Jahreszahlen pauken, die Namen längst verstorbener historischer Größen auswendig lernen – das ist das, was viele Schüler mit dem Fach Geschichte verbinden. Was in der Schule oft als Fach des Wissens gelehrt wird, ist an Universitäten eines der grundlegenden Fächer der Geisteswissenschaften, in denen Verständnis und Kombinationsfähigkeiten eine zentrale Rolle spielen.

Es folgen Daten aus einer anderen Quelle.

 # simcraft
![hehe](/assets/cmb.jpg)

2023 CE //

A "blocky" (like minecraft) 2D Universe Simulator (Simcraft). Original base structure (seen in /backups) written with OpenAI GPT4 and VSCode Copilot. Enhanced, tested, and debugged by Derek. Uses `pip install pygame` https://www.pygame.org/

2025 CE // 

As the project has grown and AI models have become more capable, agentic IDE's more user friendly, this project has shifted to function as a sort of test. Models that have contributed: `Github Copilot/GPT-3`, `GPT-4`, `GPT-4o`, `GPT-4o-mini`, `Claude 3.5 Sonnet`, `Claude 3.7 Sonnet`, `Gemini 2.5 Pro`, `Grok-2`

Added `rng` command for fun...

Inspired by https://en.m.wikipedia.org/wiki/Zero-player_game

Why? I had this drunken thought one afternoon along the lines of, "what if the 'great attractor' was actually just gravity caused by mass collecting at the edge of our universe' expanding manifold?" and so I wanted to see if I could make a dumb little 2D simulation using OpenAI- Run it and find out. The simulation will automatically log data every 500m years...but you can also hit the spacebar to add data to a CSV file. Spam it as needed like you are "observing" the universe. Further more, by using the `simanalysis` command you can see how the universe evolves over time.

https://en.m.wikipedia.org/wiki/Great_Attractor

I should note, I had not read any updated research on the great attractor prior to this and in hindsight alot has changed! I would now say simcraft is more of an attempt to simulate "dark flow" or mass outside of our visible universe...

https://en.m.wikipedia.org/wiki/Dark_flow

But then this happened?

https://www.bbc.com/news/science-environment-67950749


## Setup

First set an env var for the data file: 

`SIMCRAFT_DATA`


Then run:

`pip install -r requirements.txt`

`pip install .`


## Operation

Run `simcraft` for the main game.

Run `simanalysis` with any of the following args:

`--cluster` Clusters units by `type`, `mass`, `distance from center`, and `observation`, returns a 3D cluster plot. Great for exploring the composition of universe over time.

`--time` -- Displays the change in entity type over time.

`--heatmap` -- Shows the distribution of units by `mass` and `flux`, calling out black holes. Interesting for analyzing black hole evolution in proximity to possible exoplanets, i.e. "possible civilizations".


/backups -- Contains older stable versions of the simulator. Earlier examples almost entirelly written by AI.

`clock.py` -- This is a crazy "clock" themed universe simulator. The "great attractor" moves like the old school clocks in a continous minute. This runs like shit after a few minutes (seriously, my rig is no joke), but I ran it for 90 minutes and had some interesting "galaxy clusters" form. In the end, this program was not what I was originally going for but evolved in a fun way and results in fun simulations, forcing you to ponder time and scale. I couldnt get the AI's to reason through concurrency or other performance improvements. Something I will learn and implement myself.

An Universitäten wird die Geschichte in drei große Phasen aufgeteilt – nicht alle Universitäten bieten im Studiengang Geschichte jede dieser drei Phasen an. Alte Geschichte, Mittlere Geschichte sowie Neuere und Neueste Geschichte gelten als eigene Fächer. Die Ruprecht-Karls-Universität in Heidelberg etwa bietet Alte Geschichte separat zur Mittleren und Neueren Geschichte als Studienfach an, in Dresden oder Berlin hingegen kann man auch die bloße Neuere und Zeitgeschichte studieren.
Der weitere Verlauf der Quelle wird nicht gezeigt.